Il furto si compì con una facilità imbarazzante: fu sufficiente forzare una porta dalla serratura difettosa. Le responsabilità dell’atto criminoso sono state attribuite, nel corso degli anni, a vari esponenti della malavita e a tutt’oggi c’è chi ritiene che il dipinto sia ancora in Sicilia, custodito in qualche bunker inaccessibile. Quel che è certo è che se fosse stato trasferito, come molti chiedevano, alla pinacoteca di Palazzo Abatellis, la sua sorte sarebbe stata ben diversa. Peter Watson, giornalista del Sunday Times, si era addirittura fatto passare per un mercante d’arte disonesto per lanciarsi sulle tracce del dipinto: tracce che nel 1980 lo avevano condotto fino a Laviano, in Irpinia, dove gli sarebbe stata mostrata una fotografia che riproduceva la tela accanto ad una pagina di giornale, ad attestare che si trattava di uno scatto recente. Purtroppo, la trama che avrebbe dovuto portare al recupero della Natività venne drammaticamente interrotta dal terremoto che colpì e devastò la regione.

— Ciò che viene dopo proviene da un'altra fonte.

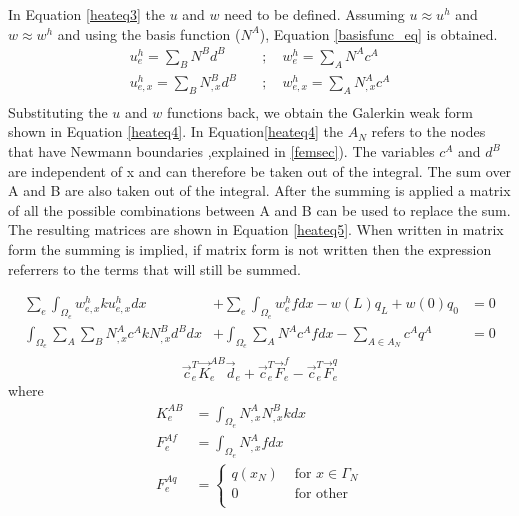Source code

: 	In Equation \ref{heateq3} the $u$ and $w$ need to be defined.
	Assuming $u \approx u^h$ and $w \approx w^h$ and using the basis function ($N^A$), Equation \ref{basisfunc_eq} is obtained.
	\begin{equation}
	\label{basisfunc_eq}
	\begin{aligned}
	u_e^h = \sum_{B} N^B d^B  \quad &;\quad w_e^h = \sum_{A} N^A c^A\\
	u_{e,x}^h = \sum_{B} N_{,x}^B d^B \quad &;\quad w_{e,x}^h=\sum_A N_{,x}^A c^A\\
	\end{aligned}
	\end{equation}		
	Substituting the $u$ and $w$ functions back, we obtain the Galerkin weak form shown in Equation \ref{heateq4}.
	In Equation\ref{heateq4} the $A_N$ refers to the nodes that have Newmann boundaries ,explained in \ref{femsec}). 
	The variables $c^A$ and $d^B$ are independent of x and can therefore be taken out of the integral. 
	The sum over A and B are also taken out of the integral.
	After the summing is applied a matrix of all the possible combinations between A and B can be used to replace the sum. The resulting matrices are shown in Equation \ref{heateq5}. 
	When written in matrix form the summing is implied, if matrix form is not written then the expression referrers to the terms that will still be summed.

	\begin{equation}
	\label{heateq4}
	\begin{aligned}
	\sum_e \int_{\Omega_e} w_{e,x}^h k  u_{e,x}^h dx &+ \sum_e \int_{\Omega_e} w_e^h f dx - w(L)q_L + w(0)q_0 &= 0\\
	\int_{\Omega_e} \sum_A \sum_B N_{,x}^A c^A k N_{,x}^B d^B dx  &+ \int_{\Omega_e} \sum_{A} N^A c^A f dx - \sum_{A\in A_N} c^A q^A &= 0\\
	\end{aligned}
	\end{equation}
	\begin{equation}
	\label{heateq5}
	\vec{c}_e^T \vec{K}_e^{AB} \vec{d}_e + \vec{c}_e^T \vec{F}_e^f -\vec{c}_e^T \vec{F}_e^q
	\end{equation}
	where
	\begin{equation*}
	\begin{aligned}
	K_e^{AB} &= \int_{\Omega_e}N_{,x}^AN_{,x}^B k dx\\
	F_e^{Af} &= \int_{\Omega_e}N_{,x}^A f dx\\
	F_e^{Aq} &= \begin{cases} q(x_N) &\text{ for } x \in \Gamma_N\\0 &\text{ for other }\\
	\end{cases}
	\end{aligned}
	\end{equation*}
	
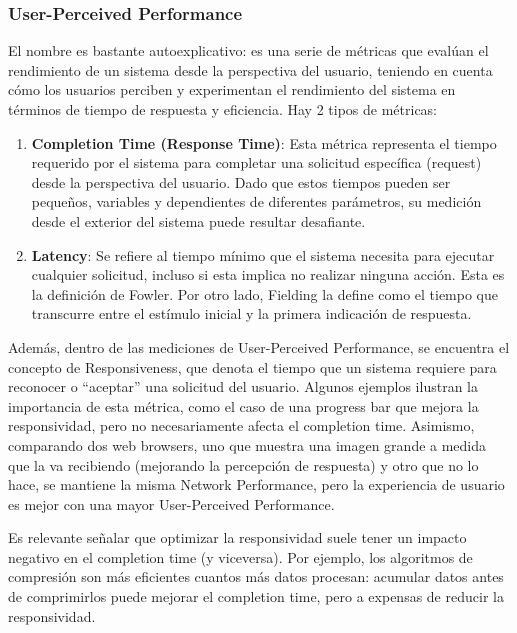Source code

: \documentclass{article}
\begin{document}
 		\subsubsection{User-Perceived Performance}
 		El nombre es bastante autoexplicativo: es una serie de métricas que evalúan el rendimiento de un sistema desde la perspectiva del usuario, teniendo en cuenta cómo los usuarios perciben y experimentan el rendimiento del sistema en términos de tiempo de respuesta y eficiencia.
 		Hay 2 tipos de métricas:
 		
 		
 		\begin{enumerate}
 			\item \textbf{Completion Time (Response Time)}: Esta métrica representa el tiempo requerido por el sistema para completar una solicitud específica (request) desde la perspectiva del usuario. Dado que estos tiempos pueden ser pequeños, variables y dependientes de diferentes parámetros, su medición desde el exterior del sistema puede resultar desafiante.
 			
 			\item \textbf{Latency}: Se refiere al tiempo mínimo que el sistema necesita para ejecutar cualquier solicitud, incluso si esta implica no realizar ninguna acción. Esta es la definición de Fowler. Por otro lado, Fielding la define como el tiempo que transcurre entre el estímulo inicial y la primera indicación de respuesta.
 			
 		\end{enumerate}
 		
 		Además, dentro de las mediciones de User-Perceived Performance, se encuentra el concepto de Responsiveness, que denota el tiempo que un sistema requiere para reconocer o ``aceptar'' una solicitud del usuario. Algunos ejemplos ilustran la importancia de esta métrica, como el caso de una progress bar que mejora la responsividad, pero no necesariamente afecta el completion time. Asimismo, comparando dos web browsers, uno que muestra una imagen grande a medida que la va recibiendo (mejorando la percepción de respuesta) y otro que no lo hace, se mantiene la misma Network Performance, pero la experiencia de usuario es mejor con una mayor User-Perceived Performance.
 		
 		Es relevante señalar que optimizar la responsividad suele tener un impacto negativo en el completion time (y viceversa). Por ejemplo, los algoritmos de compresión son más eficientes cuantos más datos procesan: acumular datos antes de comprimirlos puede mejorar el completion time, pero a expensas de reducir la responsividad.
 		
\end{document}
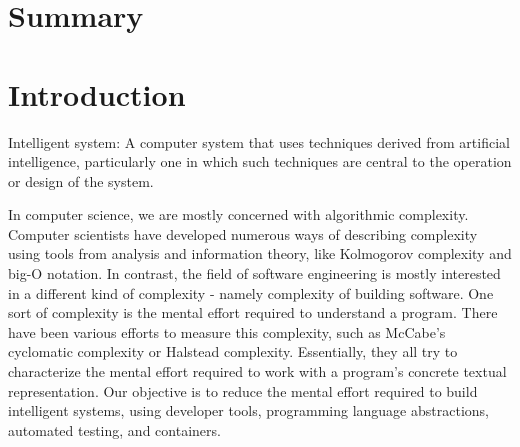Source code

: \documentclass[12pt,initial,twoside,maitrise]{dms}
\numberwithin{equation}{section}
\numberwithin{table}{chapter}
\numberwithin{figure}{chapter}
\begin{document}

\chapter*{Summary}


\anglais
\cleardoublepage
{}  %
\tableofcontents
\cleardoublepage
{}  %
\listoftables
\cleardoublepage
{}
\listoffigures

\NoChapterPageNumber
\cleardoublepage
{}

\chapter{Introduction}

Intelligent system: A computer system that uses techniques derived from artificial intelligence, particularly one in which such techniques are central to the operation or design of the system.

In computer science, we are mostly concerned with algorithmic complexity. Computer scientists have developed numerous ways of describing complexity using tools from analysis and information theory, like Kolmogorov complexity and big-O notation. In contrast, the field of software engineering is mostly interested in a different kind of complexity - namely complexity of building software. One sort of complexity is the mental effort required to understand a program. There have been various efforts to measure this complexity, such as McCabe's cyclomatic complexity or Halstead complexity. Essentially, they all try to characterize the mental effort required to work with a program's concrete textual representation. Our objective is to reduce the mental effort required to build intelligent systems, using developer tools, programming language abstractions, automated testing, and containers.
\end{document}
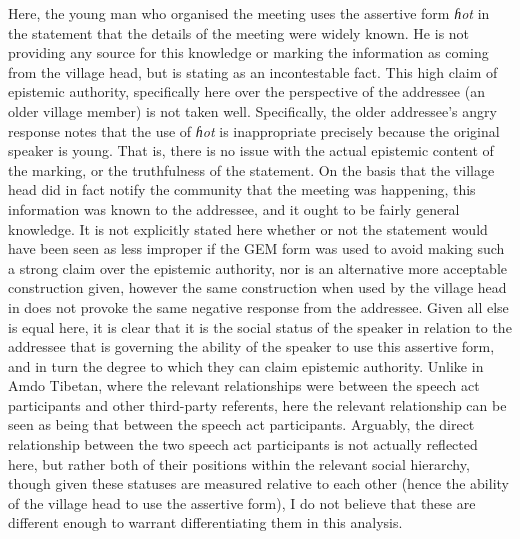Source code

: Here, the young man who organised the meeting uses the assertive form \textit{ɦot} in the statement that the details of the meeting were widely known. He is not providing any source for this knowledge or marking the information as coming from the village head, but is stating as an incontestable fact. This high claim of epistemic authority, specifically here over the perspective of the addressee (an older village member) is not taken well. Specifically, the older addressee's angry response notes that the use of \textit{ɦot} is inappropriate precisely because the original speaker is young. That is, there is no issue with the actual epistemic content of the marking, or the truthfulness of the statement. On the basis that the village head did in fact notify the community that the meeting was happening, this information was known to the addressee, and it ought to be fairly general knowledge. It is not explicitly stated here whether or not the statement would have been seen as less improper if the GEM form was used to avoid making such a strong claim over the epistemic authority, nor is an alternative more acceptable construction given, however the same construction when used by the village head in  does not provoke the same negative response from the addressee. Given all else is equal here, it is clear that it is the social status of the speaker in relation to the addressee that is governing the ability of the speaker to use this assertive form, and in turn the degree to which they can claim epistemic authority. Unlike in Amdo Tibetan, where the relevant relationships were between the speech act participants and other third-party referents, here the relevant relationship can be seen as being that between the speech act participants. Arguably, the direct relationship between the two speech act participants is not actually reflected here, but rather both of their positions within the relevant social hierarchy, though given these statuses are measured relative to each other (hence the ability of the village head to use the assertive form), I do not believe that these are different enough to warrant differentiating them in this analysis.

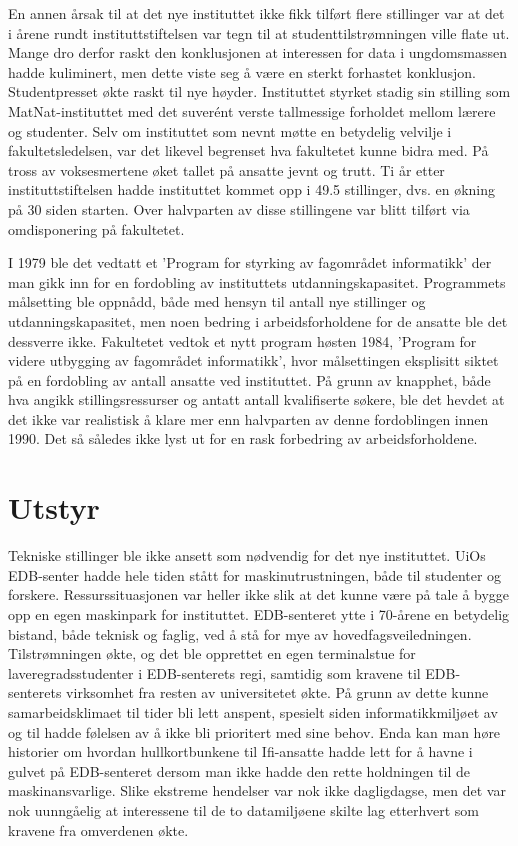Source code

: En annen årsak til at det nye instituttet ikke fikk tilført flere stillinger var at det i årene rundt instituttstiftelsen var tegn til at studenttilstrømningen ville flate ut. Mange dro derfor raskt den konklusjonen at interessen for data i ungdomsmassen hadde kuliminert, men dette viste seg å være en sterkt forhastet konklusjon. Studentpresset økte raskt til nye høyder. Instituttet styrket stadig sin stilling som MatNat-instituttet med det suverént verste tallmessige forholdet mellom lærere og studenter. Selv om instituttet som nevnt møtte en betydelig velvilje i fakultetsledelsen, var det likevel begrenset hva fakultetet kunne bidra med. På tross av voksesmertene øket tallet på ansatte jevnt og trutt. Ti år etter instituttstiftelsen hadde instituttet kommet opp i 49.5 stillinger, dvs. en økning på 30 siden starten. Over halvparten av disse stillingene var blitt tilført via omdisponering på fakultetet.

I 1979 ble det vedtatt et 'Program for styrking av fagområdet informatikk' der man gikk inn for en fordobling av instituttets utdanningskapasitet. Programmets målsetting ble oppnådd, både med hensyn til antall nye stillinger og utdanningskapasitet, men noen bedring i arbeidsforholdene for de ansatte ble det dessverre ikke. Fakultetet vedtok et nytt program høsten 1984, 'Program for videre utbygging av fagområdet informatikk', hvor målsettingen eksplisitt siktet på en fordobling av antall ansatte ved instituttet. På grunn av knapphet, både hva angikk stillingsressurser og antatt antall kvalifiserte søkere, ble det hevdet at det ikke var realistisk å klare mer enn halvparten av denne fordoblingen innen 1990. Det så således ikke lyst ut for en rask forbedring av arbeidsforholdene.

\section{Utstyr}

Tekniske stillinger ble ikke ansett som nødvendig for det nye instituttet. UiOs EDB-senter hadde hele tiden stått for maskinutrustningen, både til studenter og forskere. Ressurssituasjonen var heller ikke slik at det kunne være på tale å bygge opp en egen maskinpark for instituttet. EDB-senteret ytte i 70-årene en betydelig bistand, både teknisk og faglig, ved å stå for mye av hovedfagsveiledningen. Tilstrømningen økte, og det ble opprettet en egen terminalstue for laveregradsstudenter i EDB-senterets regi, samtidig som kravene til EDB-senterets virksomhet fra resten av universitetet økte. På grunn av dette kunne samarbeidsklimaet til tider bli lett anspent, spesielt siden informatikkmiljøet av og til hadde følelsen av å ikke bli prioritert med sine behov. Enda kan man høre historier om hvordan hullkortbunkene til Ifi-ansatte hadde lett for å havne i gulvet på EDB-senteret dersom man ikke hadde den rette holdningen til de maskinansvarlige. Slike ekstreme hendelser var nok ikke dagligdagse, men det var nok uunngåelig at interessene til de to datamiljøene skilte lag etterhvert som kravene fra omverdenen økte.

Nel 1997, alla Galleria Ricci Oddi di Piacenza, fu sottratto il Ritratto di signora di Klimt. In quell’occasione qualcuno chiese un riscatto – cosa che accade di frequente per opere difficilmente vendibili -, ma la polizia svelò che il tentativo di estorcere denaro era stato ordito da criminali estranei al furto. Il quadro dell’artista austriaco, uno degli ultimi della sua produzione, non è mai stato ritrovato.
Altro eclatante caso, avvenuto nella notte tra il 19 e il 20 maggio del 2010, è quello del ratto perpetrato nel Museo Nazionale di Arte Moderna a Parigi. Con relativa tranquillità, un uomo incappucciato vestito di nero ha aperto una finestra e si è beffato della sorveglianza, trafugando quattro opere per un valore complessivo di cinquecento milioni di euro: sono sparite la Donna con il ventaglio di Modigliani, Le Pigeon aux petits pois di Picasso, l’Olivier près de l’Estaque di Braque e la Natura morta con candelabri di Léger. Pierre Cornerre de Saint-Cyr, direttore del Palais di Tokyo, ha dichiarato: “E’ stupido rubare quadri così, si tratta di imbecilli e basta, con quadri del genere non ci si può far niente. Nessuno può pensare di venderli. Io sono convinto che salteranno fuori”. Speriamo.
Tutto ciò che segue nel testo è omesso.